Gnomic Stanzas by Anonymous

12th century

Mountain snow, everywhere white;
A raven’s custom is to sing;
No good comes of too much sleep.

Mountain snow, white the ravine;
By rushing wind trees are bent;
Many a couple love one another
Though they never come together.

Mountain snow, tossed by the wind;
Broad full moon, dockleaves green;
Rarely a knave’s without litigation.

Mountain snow, swift the stag;
Usual in Britain are brave chiefs;
There’s need of prudence in an exile.

Mountain snow, hunted stag;
Wind whistles above the eaves of a tower;
Heavy, O man, is sin.

Mountain snow, leaping stag;
Wind whistles above a high white wall;
Usually the calm are comely.

Mountain snow, stag in the vale;
Wind whistles above the rooftop;
There’s no hiding evil, no matter where.

Mountain snow, stag on the shore;
Old man must feel his loss of youth;
Bad eyesight puts a man in prison.

Mountain snow, stag in the ditch;
Bees are asleep and snug;
Thieves and a long night suit each other.

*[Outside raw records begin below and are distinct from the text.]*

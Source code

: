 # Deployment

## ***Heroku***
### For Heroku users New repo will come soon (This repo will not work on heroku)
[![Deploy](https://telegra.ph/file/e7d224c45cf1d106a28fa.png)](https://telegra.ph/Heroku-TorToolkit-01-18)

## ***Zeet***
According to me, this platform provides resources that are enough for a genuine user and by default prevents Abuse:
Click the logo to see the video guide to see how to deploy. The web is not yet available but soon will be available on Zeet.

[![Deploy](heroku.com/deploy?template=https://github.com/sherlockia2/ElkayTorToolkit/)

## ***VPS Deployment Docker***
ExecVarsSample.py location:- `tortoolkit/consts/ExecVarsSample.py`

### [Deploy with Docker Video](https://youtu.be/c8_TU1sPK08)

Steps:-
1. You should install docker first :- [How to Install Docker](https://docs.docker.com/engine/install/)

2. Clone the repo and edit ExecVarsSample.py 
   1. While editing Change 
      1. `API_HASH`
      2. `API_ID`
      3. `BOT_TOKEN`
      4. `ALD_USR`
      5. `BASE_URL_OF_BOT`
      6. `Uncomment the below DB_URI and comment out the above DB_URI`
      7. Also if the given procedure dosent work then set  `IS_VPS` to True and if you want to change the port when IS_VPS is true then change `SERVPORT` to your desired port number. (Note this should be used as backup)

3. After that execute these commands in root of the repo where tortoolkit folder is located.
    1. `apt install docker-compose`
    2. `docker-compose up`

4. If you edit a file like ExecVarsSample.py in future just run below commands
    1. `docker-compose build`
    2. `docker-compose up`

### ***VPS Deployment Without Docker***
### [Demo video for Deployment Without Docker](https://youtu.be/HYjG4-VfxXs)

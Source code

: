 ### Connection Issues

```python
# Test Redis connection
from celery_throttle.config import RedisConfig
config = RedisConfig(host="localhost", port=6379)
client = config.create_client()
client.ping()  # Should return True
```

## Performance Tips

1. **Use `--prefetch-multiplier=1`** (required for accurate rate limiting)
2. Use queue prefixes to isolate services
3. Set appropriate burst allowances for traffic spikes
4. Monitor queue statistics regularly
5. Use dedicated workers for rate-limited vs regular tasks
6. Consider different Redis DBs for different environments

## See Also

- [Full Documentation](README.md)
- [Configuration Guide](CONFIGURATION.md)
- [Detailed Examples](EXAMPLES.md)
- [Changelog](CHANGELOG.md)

Mountain snow, deer are nimble;
Waves wetten the brink of the shore;
Let the skilful hide his purpose.

Mountain snow, speckled breast of a goose;
Strong are my arm and shoulder;
I hope I shall not live to a hundred.

Mountain snow, bare tops of reeds;
Bent tips of branches, fish in the deep;
Where there’s no learning, cannot be talent.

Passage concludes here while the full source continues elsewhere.